O enredo me vem em lampejos,vai tomando forma sem que eu precise sistematizar, organizar, racionalizar o processo de criação. A inspiração ,as ideias vêm como um soco, tomam forma num processo que parece não respeitar minhas vontades, e tudo acontece de forma espontânea. Quanto ao que é mais difícil, a primeira ou última frase, não há dificuldade. Não escrevo linearmente. Não sigo esquemas, não consigo criar esquematizando, sequenciando etapas,o que me toma mais tempo para fechar tudo e não deixar pontas soltas, mas o “tomar mais tempo” é um prazer. Tudo no final se encaixa com uma orquestra. O primeiro livro,”Um Milênio para Amanhecer”, por exemplo, a frase do desfecho foi o que me veio primeiro, seguida pelo nome do livro, que encaixei na narrativa. No segundo livro, “Anjos no Sótão”, escrevi o segundo e o antepenúltimo capítulo, e o resto foi consequência.

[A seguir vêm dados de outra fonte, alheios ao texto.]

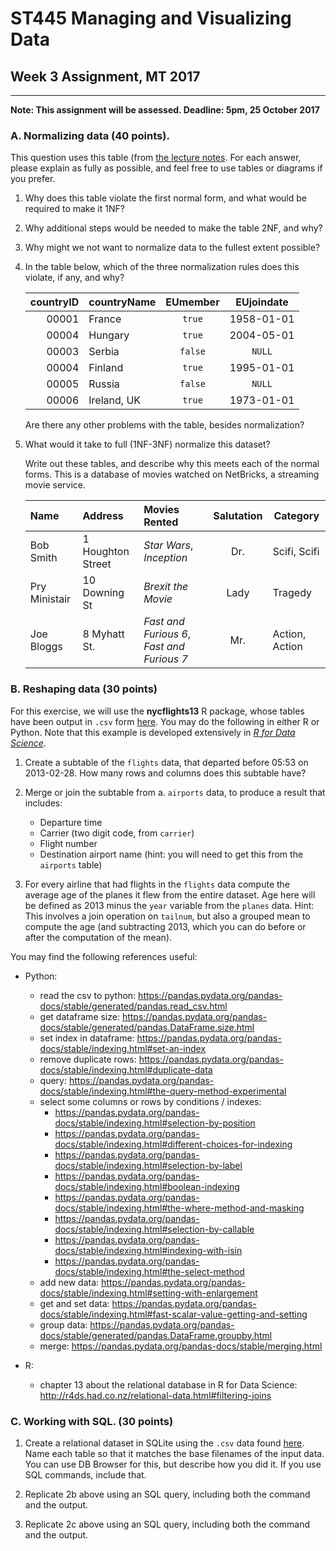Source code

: # ST445 Managing and Visualizing Data

## Week 3 Assignment, MT 2017
---
**Note: This assignment will be assessed.  Deadline: 5pm, 25 October 2017**

### A.  Normalizing data (40 points).

This question uses this table (from [the lecture notes](https://github.com/lse-st445/lectures/blob/master/week03/ST445_wk3_lecture.ipynb#normalization-example).  For each answer, please explain as fully as possible, and feel free to use tables or diagrams if you prefer.

1.  Why does this table violate the first normal form, and what would be required to make it 1NF?

2.  Why additional steps would be needed to make the table 2NF, and why?

3.  Why might we not want to normalize data to the fullest extent possible?

4.  In the table below, which of the three normalization rules does this violate, if any, and why?

    |  countryID  |  countryName    |   EUmember   |  EUjoindate  |
    | -----------:|:----------------|:------------:|:------------:|
    | 00001       | France          |  `true`      |  1958-01-01  |
    | 00004       | Hungary         |  `true`      |  2004-05-01  |
    | 00003       | Serbia          |  `false`     |       `NULL` |
    | 00004       | Finland         |  `true`      |  1995-01-01  |
    | 00005       | Russia          |  `false`     |       `NULL` |
    | 00006       | Ireland, UK     |  `true`      |  1973-01-01  |

    Are there any other problems with the table, besides normalization?

5.  What would it take to full (1NF-3NF) normalize this dataset?

    Write out these tables, and describe why this meets each of the normal forms.  This is a database of movies watched on NetBricks, a streaming movie service.

    | Name           | Address    |   Movies Rented   |  Salutation  | Category |
    |:---------------|:-----------|:------------------|:------------:|----------|
    | Bob Smith      | 1 Houghton Street    | _Star Wars_, _Inception_ |  Dr.   |  Scifi, Scifi |
    | Pry Ministair  | 10 Downing St     |  _Brexit the Movie_      |  Lady  | Tragedy |
    | Joe Bloggs     | 8 Myhatt St.      |  _Fast and Furious 6_, _Fast and Furious 7_     | Mr. | Action, Action |
  
### B.  Reshaping data (30 points)

For this exercise, we will use the **nycflights13** R package, whose tables have been output in `.csv` form [here](nycflights13/).  You may do the following in either R or Python.  Note that this example is developed extensively in [_R for Data Science_](http://r4ds.had.co.nz/relational-data.html).

1.  Create a subtable of the `flights` data, that departed before 05:53 on 2013-02-28.  How many rows and columns does this subtable have?  

2.  Merge or join the subtable from a. `airports` data, to produce a result that includes:  
    *  Departure time
    *  Carrier (two digit code, from `carrier`)
    *  Flight number
    *  Destination airport name (hint: you will need to get this from the `airports` table)  

3.  For every airline that had flights in the `flights` data compute the average age of the planes it flew from the entire dataset.  Age here will be defined as 2013 minus the `year` variable from the `planes` data.  Hint: This involves a join operation on `tailnum`, but also a grouped mean to compute the age (and subtracting 2013, which you can do before or after the computation of the mean).

You may find the following references useful:
* Python:
    * read the csv to python: https://pandas.pydata.org/pandas-docs/stable/generated/pandas.read_csv.html
    * get dataframe size: https://pandas.pydata.org/pandas-docs/stable/generated/pandas.DataFrame.size.html
    * set index in dataframe: https://pandas.pydata.org/pandas-docs/stable/indexing.html#set-an-index
    * remove duplicate rows: https://pandas.pydata.org/pandas-docs/stable/indexing.html#duplicate-data
    * query: https://pandas.pydata.org/pandas-docs/stable/indexing.html#the-query-method-experimental
    * select some columns or rows by conditions / indexes: 
        * https://pandas.pydata.org/pandas-docs/stable/indexing.html#selection-by-position
        * https://pandas.pydata.org/pandas-docs/stable/indexing.html#different-choices-for-indexing
        * https://pandas.pydata.org/pandas-docs/stable/indexing.html#selection-by-label
        * https://pandas.pydata.org/pandas-docs/stable/indexing.html#boolean-indexing
        * https://pandas.pydata.org/pandas-docs/stable/indexing.html#the-where-method-and-masking
        * https://pandas.pydata.org/pandas-docs/stable/indexing.html#selection-by-callable
        * https://pandas.pydata.org/pandas-docs/stable/indexing.html#indexing-with-isin
        * https://pandas.pydata.org/pandas-docs/stable/indexing.html#the-select-method
    * add new data: https://pandas.pydata.org/pandas-docs/stable/indexing.html#setting-with-enlargement
    * get and set data: https://pandas.pydata.org/pandas-docs/stable/indexing.html#fast-scalar-value-getting-and-setting
    * group data: https://pandas.pydata.org/pandas-docs/stable/generated/pandas.DataFrame.groupby.html
    * merge: https://pandas.pydata.org/pandas-docs/stable/merging.html

* R:

    * chapter 13 about the relational database in R for Data Science: 
    http://r4ds.had.co.nz/relational-data.html#filtering-joins

### C.  Working with SQL.  (30 points)

1.  Create a relational dataset in SQLite using the `.csv` data found [here](nycflights13/).  Name each table so that it matches the base filenames of the input data.  You can use DB Browser for this, but describe how you did it.   If you use SQL commands, include that.

2.  Replicate 2b above using an SQL query, including both the command and the output.

3.  Replicate 2c above using an SQL query, including both the command and the output.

Como você organiza sua semana de trabalho? Você prefere ter vários projetos acontecendo ao mesmo tempo?
Não tenho uma rotina de escrita, também porque quando me vem algo, eu escrevo compulsivamente até finalizar. Depois,passo por fases de inatividade completa. Não sou regrada, odeio rotina. Sou do extremo: ou esqueço todo o resto à minha volta e escrevo compulsivamente,ou não escrevo nada.
O que motiva você como escritora? Você lembra do momento em que decidiu se dedicar à escrita?
Não consigo pensar em nada que me tenha motivado. A arte e a imaginação sempre foram muito naturais para mim. Acho que fantasio muito, preciso estar criando e usando a imaginação o tempo todo. Sou assim desde criança, uma inquietação mental que não dá trégua. Aos nove anos, eu escrevia peças de teatro, às quais eu sonhava poder assistir um dia sendo encenadas. Ficaram na gaveta. Muitos livros que escrevi se perderam. Fantasiar e criar e sempre tomaram a maior parte do meu tempo, como se o que acontece dentro da minha cabeça tivesse mais peso do que a realidade. Levo a imaginação muito a sério.
Que dificuldades você encontrou para desenvolver um estilo próprio? Alguma autora influenciou você mais do que outras?
Acho que também ocorreu naturalmente. Tenho um estilo um tanto dramático e visual. Minha escrita é ritmada,sinto-a como se fosse música. Sinto o ritmo, a melodia. A escrita precisa soar como música quando estou estruturando as frases, as pausas. Não digo que o leitor terá a mesma sensação, mas sempre que eu leio algo que escrevi, eu sinto a organização das palavras, pausas, pontos finais como instrumentos, que dão vida à essa escrita que sinto como se tivesse sido musicada.